Immanuel Kant, Critique of Judgment

Immanuel Kant
“The concept of happiness is not one which man abstracts more or less from his instincts and so derives from his animal nature. It is, on the contrary, a mere idea of a state, and one to which he seeks to make his actual state of being adequate under purely empirical conditions--an impossible task. He projects this idea himself, and, thanks to his intellect, and its complicated relations with imagination and sense, projects it in such different ways, and even alters his concept so often, that were nature a complete slave to his elective will, it would nevertheless be utterly unable to adopt any definite, universal and fixed law by which to accommodate itself to this fluctuating concept and so bring itself into accord with the end that each individual arbitrarily sets before himself. But even if we sought to reduce this concept to the level of the true wants of nature in which our species is in complete and fundamental accord, or, trying the other alternative, sought to increase to the highest level man's skill in reaching his imagined ends, nevertheless what man means by happiness, and what in fact constitutes his peculiar ultimate physical end, as opposed to the end of freedom, would never be attained by him. For his own nature is not so constituted as to rest or be satisfied in any possession or enjoyment whatever. Also external nature is far from having made a particular favorite of man or from having preferred him to all other animals as the object of its beneficence. For we see that in its destructive operations--plague, famine, flood, cold, attacks from animals great and small, and all such things--it has as little spared him as any other animal.

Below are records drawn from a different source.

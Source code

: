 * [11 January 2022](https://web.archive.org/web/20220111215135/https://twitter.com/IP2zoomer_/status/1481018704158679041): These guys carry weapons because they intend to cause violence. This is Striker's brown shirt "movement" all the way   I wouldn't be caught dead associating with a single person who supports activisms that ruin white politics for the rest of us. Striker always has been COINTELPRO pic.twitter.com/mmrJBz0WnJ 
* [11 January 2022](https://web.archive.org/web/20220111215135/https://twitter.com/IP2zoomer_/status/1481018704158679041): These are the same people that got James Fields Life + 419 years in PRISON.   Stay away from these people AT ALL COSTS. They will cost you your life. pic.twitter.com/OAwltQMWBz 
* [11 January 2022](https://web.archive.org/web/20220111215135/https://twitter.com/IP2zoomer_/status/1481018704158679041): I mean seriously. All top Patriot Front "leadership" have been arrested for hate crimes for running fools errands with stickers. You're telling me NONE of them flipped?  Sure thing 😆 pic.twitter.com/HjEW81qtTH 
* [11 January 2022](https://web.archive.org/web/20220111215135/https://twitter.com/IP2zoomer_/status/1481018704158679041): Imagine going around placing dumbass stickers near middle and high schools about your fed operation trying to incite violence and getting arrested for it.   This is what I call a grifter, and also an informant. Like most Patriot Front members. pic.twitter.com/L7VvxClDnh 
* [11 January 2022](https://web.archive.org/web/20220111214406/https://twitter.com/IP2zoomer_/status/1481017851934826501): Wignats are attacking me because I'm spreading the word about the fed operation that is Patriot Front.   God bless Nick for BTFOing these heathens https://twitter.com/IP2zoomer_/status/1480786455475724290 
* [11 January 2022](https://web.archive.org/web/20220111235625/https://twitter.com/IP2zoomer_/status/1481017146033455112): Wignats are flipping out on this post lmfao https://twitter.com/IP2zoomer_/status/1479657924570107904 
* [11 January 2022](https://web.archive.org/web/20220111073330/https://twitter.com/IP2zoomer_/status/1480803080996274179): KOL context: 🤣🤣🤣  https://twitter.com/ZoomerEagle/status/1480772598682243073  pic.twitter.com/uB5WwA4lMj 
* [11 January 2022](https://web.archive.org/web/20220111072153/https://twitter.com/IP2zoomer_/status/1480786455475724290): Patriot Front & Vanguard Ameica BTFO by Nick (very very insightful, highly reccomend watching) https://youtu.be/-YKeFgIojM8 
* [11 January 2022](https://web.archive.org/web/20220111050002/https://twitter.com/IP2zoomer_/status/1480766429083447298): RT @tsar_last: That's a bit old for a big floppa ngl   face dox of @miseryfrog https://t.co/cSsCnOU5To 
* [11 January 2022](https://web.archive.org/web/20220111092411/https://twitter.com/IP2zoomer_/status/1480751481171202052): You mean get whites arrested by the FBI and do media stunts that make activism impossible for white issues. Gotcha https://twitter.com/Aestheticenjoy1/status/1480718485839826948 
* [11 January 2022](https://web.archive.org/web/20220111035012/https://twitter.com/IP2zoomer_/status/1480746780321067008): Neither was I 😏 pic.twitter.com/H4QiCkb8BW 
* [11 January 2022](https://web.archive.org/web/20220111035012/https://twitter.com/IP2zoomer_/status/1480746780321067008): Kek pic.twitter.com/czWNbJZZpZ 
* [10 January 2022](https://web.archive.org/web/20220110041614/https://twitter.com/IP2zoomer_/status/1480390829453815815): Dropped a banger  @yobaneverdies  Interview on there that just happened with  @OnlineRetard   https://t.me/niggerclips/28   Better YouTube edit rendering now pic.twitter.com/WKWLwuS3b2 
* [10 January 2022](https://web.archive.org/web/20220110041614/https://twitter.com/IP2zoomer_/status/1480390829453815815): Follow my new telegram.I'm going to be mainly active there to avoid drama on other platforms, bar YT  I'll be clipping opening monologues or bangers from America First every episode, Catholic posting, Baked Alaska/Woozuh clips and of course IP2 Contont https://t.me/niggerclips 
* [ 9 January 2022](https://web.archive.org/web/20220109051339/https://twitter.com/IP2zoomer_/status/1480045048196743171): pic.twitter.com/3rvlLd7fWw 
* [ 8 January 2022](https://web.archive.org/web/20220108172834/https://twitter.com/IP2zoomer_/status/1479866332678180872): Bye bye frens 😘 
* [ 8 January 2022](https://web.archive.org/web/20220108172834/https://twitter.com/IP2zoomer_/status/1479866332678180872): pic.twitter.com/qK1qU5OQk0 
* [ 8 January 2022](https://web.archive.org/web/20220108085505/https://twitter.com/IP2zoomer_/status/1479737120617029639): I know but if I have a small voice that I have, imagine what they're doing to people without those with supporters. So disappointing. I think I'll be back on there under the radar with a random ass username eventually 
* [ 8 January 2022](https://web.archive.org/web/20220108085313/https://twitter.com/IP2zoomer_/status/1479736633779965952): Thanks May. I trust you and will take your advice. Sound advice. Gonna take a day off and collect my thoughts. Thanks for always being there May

But, besides all this, the discord of inner natural tendencies betrays man into further misfortunes of his own invention, and reduces other members of his species, through the oppression of lordly power, the barbarism of wars, and the like, to such misery, while he himself does all he can to work ruin to his race, that, even with the utmost goodwill on the part of external nature, its end, supposing it were directed to the happiness of our species, would never be attained in a system of terrestrial nature, because our own nature is not capable of it. Man, therefore, is ever but a link in the chain of nature's ends.”
Immanuel Kant, Critique of Judgment

Immanuel Kant
“Only by what a man does heedless of enjoyment, in complete freedom and independently of what he can produce passively from the hand of nature, does he give absolute worth to his existence, as the real existence of a person. Happiness, with all its plethora of pleasures, is far from being an unconditioned good.”
Immanuel Kant, Critique of Judgment

Immanuel Kant
“There are such manifold forms of nature; there are many modifications of the general transcendental concepts of nature that are left undetermined by the laws furnished by pure intellect a priori because these laws only concern the general possibility of nature as an object of the senses.”
Immanuel Kant, Critique of Judgment

Immanuel Kant
“We have no reason for assuming the form of such a thing to be still partly dependent on blind mechanism, for with such confusion of heterogeneous principles every reliable rule for estimating things would disappear.”